Эти два талантливых латыша общей судьбы и близких политических взглядов, были неразлучны в жизни, порой и помимо воли. Оба были осуждены как государственные преступники, прошли через тюремное заключение и ссылку на чужбине, оба страстно любили и были любимы исключительными женщинами и даже породнились, оба прославились и навсегда оставили свой яркий след в истории Латвии и России. Обоим в Риге поставили внушительные памятники. Но гранитный монумент одному по сей день украшает Эспланаду, а бронзовое изваяние другому в парке Кронвальда в независимой Латвии демонтировали.

Куда ссылали латышей

Речь идет о Янисе Райнисе и Петерисе Стучке. Сплетение личного и общественного в их биографиях исследовал вятcкий правовед Юрий Павлович Малых в только что изданной в Кирове книге, которая так и называется: «Сплетенье судеб». На ее презентацию в Риге, в культурно-образовательном центре «Неллия» приехал сам автор — в рамках Пушкинских дней в Латвии.

Давние дружеские связи рижского Пушкинского общества с интеллигенцией Кирова не случайны — Вятская губерния в конце 19-го начале 20-го века стала местом ссылки многих латышских социал-демократов, равно как и русских марксистов. В числе самых знаменитых латышей-ссыльных — Иван Христофорович Плиекшан (Янис Райнис) и Петр Иванович Стучко (Петерис Стучка). В Кирове с 60-х годов прошлого века существует музей Райниса, а в 2004 году открыта мемориальная доска, посвященная памяти наркома юстиции, председателя Верховного суда РСФСР П. И. Стучке. В кировских архивах сохранилась масса документов, которые передают неизвестные подробности жизни этих двух выдающихся латышских интеллектуалов, их спутниц жизни — Доры и Аспазии, и дают представление о среде политических ссыльных, живших в Вятской губернии под гласным надзором полиции.
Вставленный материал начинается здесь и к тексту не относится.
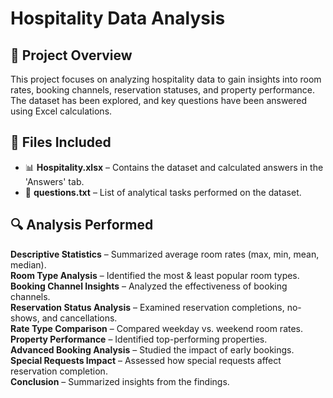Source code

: # Hospitality Data Analysis

## 📌 Project Overview
This project focuses on analyzing hospitality data to gain insights into room rates, booking channels, reservation statuses, and property performance. The dataset has been explored, and key questions have been answered using Excel calculations.

## 📂 Files Included
- 📊 **Hospitality.xlsx** – Contains the dataset and calculated answers in the 'Answers' tab.
- 📄 **questions.txt** – List of analytical tasks performed on the dataset.

## 🔍 Analysis Performed
**Descriptive Statistics** – Summarized average room rates (max, min, mean, median).  
**Room Type Analysis** – Identified the most & least popular room types.  
**Booking Channel Insights** – Analyzed the effectiveness of booking channels.  
**Reservation Status Analysis** – Examined reservation completions, no-shows, and cancellations.  
**Rate Type Comparison** – Compared weekday vs. weekend room rates.  
**Property Performance** – Identified top-performing properties.  
**Advanced Booking Analysis** – Studied the impact of early bookings.  
**Special Requests Impact** – Assessed how special requests affect reservation completion.  
**Conclusion** – Summarized insights from the findings.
Книга Юрия Малыха, который использовал архивы Вятки, Москвы, Санкт-Петербурга, Риги и многие другие источники, хоть и является полноценным историческим исследованием, но больше напоминает напряженную психологическую драму. Потому что за формулярами и предписаниями столичных сановников и губернских властей, за строками личных писем героев, их соратников, друзей и близких встает не только та далекая предгрозовая эпоха, но противоречивые характеры главных персонажей с их страстями и переживаниями, по разному проявлявшимися в одинаковых обстоятельствах. Именно сфера чувств и эмоций во многом определила жизненный путь двух лидеров латышской «фронды» и посмертную оценку потомками их наследия, Райниса — в литературе, Стучки — в правоведении.

По лезвию бритвы

Стучка и Плиекшанс были просто обречены подружиться. В детстве оба наслушались от родителей разговоры о засилье «серых баронов». «Чтоб немецких фонов и ландратов за грудки взять, надо университетские премудрости превзойти. Вот почему нам, латышам, надо в университетах учиться» — наставлял Петериса отец, учитель сельской школы и владелец небольшого хутора. Он отдал сына в немецкую гимназию. Там же учился и сын арендатора Янис Плиекшанс. На уроках словесности оба воспылали любовью к немецкой романтической литературе и философии. Посещение театров, чтение лекций, общение с творческими людьми — таковы были увлечения юношей. После окончания гимназии оба поступают в Петербургский университет, на юридический факультет.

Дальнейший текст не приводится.